Exercise aim> Copy exactly the lines of the records below, and only those lines, beginning with the line that contains "metrics and versions" and ending with the line that contains "### Prerequisites".

(Data excerpts)
══════
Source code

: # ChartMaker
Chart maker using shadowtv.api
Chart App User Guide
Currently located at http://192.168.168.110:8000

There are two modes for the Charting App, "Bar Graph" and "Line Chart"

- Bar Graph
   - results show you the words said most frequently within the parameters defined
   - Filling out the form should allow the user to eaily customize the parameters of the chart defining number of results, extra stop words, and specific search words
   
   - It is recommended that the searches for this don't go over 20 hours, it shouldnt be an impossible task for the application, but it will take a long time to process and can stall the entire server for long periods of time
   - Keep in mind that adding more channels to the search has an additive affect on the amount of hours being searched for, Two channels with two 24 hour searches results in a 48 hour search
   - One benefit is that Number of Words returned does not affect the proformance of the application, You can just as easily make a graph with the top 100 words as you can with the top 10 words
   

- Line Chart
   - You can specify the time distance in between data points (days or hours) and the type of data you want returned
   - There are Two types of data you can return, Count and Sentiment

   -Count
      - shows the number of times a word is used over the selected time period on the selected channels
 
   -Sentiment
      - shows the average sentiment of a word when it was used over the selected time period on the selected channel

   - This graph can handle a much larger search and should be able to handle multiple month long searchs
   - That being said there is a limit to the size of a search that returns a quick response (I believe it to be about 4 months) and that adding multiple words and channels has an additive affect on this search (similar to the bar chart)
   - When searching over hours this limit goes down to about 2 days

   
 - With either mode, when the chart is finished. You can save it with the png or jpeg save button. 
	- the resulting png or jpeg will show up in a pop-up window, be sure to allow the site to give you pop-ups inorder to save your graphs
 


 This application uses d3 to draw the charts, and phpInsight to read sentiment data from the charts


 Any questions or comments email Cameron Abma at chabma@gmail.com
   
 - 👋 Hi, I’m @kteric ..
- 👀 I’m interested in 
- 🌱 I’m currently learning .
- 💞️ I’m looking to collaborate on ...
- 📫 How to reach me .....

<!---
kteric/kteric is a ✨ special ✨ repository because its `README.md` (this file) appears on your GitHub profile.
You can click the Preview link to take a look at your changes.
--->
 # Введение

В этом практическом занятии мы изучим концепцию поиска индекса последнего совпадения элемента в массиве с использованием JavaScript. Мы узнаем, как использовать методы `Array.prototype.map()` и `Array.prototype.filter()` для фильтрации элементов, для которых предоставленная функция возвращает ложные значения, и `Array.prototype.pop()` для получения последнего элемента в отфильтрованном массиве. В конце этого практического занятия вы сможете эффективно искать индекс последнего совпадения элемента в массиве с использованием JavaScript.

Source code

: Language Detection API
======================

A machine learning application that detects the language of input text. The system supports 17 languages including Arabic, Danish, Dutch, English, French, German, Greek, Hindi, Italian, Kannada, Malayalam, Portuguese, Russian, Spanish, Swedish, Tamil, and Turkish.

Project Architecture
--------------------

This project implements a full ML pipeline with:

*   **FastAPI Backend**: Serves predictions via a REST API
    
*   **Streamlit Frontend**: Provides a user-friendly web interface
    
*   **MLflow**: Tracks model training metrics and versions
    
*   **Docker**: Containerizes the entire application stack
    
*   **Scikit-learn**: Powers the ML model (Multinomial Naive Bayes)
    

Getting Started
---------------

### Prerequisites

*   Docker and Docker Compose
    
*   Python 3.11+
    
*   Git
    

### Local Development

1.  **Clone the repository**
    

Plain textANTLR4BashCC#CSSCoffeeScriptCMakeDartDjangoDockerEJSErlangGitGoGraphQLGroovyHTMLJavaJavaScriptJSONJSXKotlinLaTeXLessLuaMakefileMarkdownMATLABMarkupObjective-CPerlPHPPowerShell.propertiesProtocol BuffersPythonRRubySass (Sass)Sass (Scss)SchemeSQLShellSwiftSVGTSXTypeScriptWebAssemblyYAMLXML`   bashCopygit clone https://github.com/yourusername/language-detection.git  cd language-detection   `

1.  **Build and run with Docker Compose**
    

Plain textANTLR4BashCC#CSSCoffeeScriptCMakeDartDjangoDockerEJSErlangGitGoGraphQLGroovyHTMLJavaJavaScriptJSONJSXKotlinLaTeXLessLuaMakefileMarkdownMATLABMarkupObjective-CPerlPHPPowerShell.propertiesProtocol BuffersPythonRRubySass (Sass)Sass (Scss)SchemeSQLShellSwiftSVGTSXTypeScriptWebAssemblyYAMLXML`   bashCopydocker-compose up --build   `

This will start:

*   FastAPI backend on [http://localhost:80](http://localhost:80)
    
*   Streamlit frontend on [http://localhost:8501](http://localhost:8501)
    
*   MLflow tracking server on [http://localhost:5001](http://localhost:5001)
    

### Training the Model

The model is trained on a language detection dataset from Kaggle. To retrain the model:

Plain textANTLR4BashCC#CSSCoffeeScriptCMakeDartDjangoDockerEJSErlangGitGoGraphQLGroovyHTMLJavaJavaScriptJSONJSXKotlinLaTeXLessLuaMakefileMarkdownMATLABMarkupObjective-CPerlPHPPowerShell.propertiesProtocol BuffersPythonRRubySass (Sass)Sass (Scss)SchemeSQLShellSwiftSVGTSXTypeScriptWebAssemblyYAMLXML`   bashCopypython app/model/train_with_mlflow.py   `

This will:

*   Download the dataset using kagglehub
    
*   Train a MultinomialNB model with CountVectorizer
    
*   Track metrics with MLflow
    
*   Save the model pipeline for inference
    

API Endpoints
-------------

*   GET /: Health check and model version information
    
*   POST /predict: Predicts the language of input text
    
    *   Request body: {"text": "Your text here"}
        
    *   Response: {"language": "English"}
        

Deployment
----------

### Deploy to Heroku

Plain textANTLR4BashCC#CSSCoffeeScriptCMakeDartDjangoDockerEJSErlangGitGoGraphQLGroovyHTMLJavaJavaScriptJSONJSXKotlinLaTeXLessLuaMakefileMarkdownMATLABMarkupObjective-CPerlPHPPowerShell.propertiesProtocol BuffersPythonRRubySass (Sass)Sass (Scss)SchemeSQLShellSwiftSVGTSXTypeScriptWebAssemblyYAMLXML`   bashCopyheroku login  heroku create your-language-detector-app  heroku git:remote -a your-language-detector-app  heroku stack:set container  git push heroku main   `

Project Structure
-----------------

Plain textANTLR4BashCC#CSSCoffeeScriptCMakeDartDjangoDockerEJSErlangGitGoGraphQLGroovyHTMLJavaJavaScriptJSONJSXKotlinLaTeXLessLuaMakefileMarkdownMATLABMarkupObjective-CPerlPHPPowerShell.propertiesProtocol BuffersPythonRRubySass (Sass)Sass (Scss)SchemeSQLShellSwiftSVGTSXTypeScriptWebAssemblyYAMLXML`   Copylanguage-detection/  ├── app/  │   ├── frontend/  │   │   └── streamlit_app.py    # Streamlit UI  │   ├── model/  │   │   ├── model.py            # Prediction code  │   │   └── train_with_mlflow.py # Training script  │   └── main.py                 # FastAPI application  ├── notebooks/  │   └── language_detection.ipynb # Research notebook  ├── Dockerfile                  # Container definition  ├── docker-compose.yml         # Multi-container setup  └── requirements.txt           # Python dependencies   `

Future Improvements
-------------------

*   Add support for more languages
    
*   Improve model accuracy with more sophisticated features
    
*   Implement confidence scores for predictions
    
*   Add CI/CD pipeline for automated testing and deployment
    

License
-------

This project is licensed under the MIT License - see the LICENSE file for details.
══════
Solution to this problem>
*   **MLflow**: Tracks model training metrics and versions
    
*   **Docker**: Containerizes the entire application stack
    
*   **Scikit-learn**: Powers the ML model (Multinomial Naive Bayes)
    

Getting Started
---------------

### Prerequisites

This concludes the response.